Without the pictures, give every record again exactly.

:: Records for this task

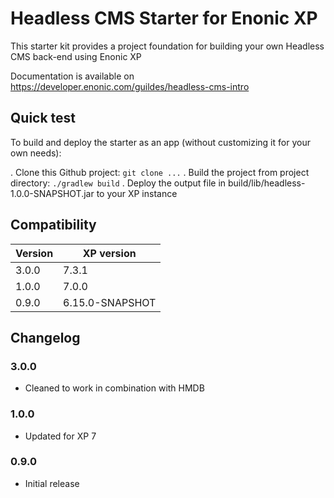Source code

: # Headless CMS Starter for Enonic XP

This starter kit provides a project foundation for building your own Headless CMS back-end using Enonic XP

Documentation is available on https://developer.enonic.com/guildes/headless-cms-intro

## Quick test

To build and deploy the starter as an app (without customizing it for your own needs):

. Clone this Github project: `git clone ...`
. Build the project from project directory: `./gradlew build`
. Deploy the output file in build/lib/headless-1.0.0-SNAPSHOT.jar to your XP instance

## Compatibility


| Version       | XP version |
| ------------- | ---------- |
| 3.0.0	        | 7.3.1 |
| 1.0.0	        | 7.0.0 |
| 0.9.0	        | 6.15.0-SNAPSHOT |

## Changelog

### 3.0.0

* Cleaned to work in combination with HMDB

### 1.0.0

* Updated for XP 7

### 0.9.0

* Initial release
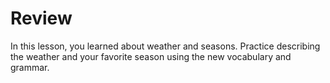 
# Review

In this lesson, you learned about weather and seasons. Practice describing the weather and your favorite season using the new vocabulary and grammar.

::::

» **Output of the task**
Source code

: # Headless CMS Starter for Enonic XP

This starter kit provides a project foundation for building your own Headless CMS back-end using Enonic XP

Documentation is available on https://developer.enonic.com/guildes/headless-cms-intro

## Quick test

To build and deploy the starter as an app (without customizing it for your own needs):

. Clone this Github project: `git clone ...`
. Build the project from project directory: `./gradlew build`
. Deploy the output file in build/lib/headless-1.0.0-SNAPSHOT.jar to your XP instance

## Compatibility


| Version       | XP version |
| ------------- | ---------- |
| 3.0.0	        | 7.3.1 |
| 1.0.0	        | 7.0.0 |
| 0.9.0	        | 6.15.0-SNAPSHOT |

## Changelog

### 3.0.0

* Cleaned to work in combination with HMDB

### 1.0.0

* Updated for XP 7

### 0.9.0

* Initial release
# Review

In this lesson, you learned about weather and seasons. Practice describing the weather and your favorite season using the new vocabulary and grammar.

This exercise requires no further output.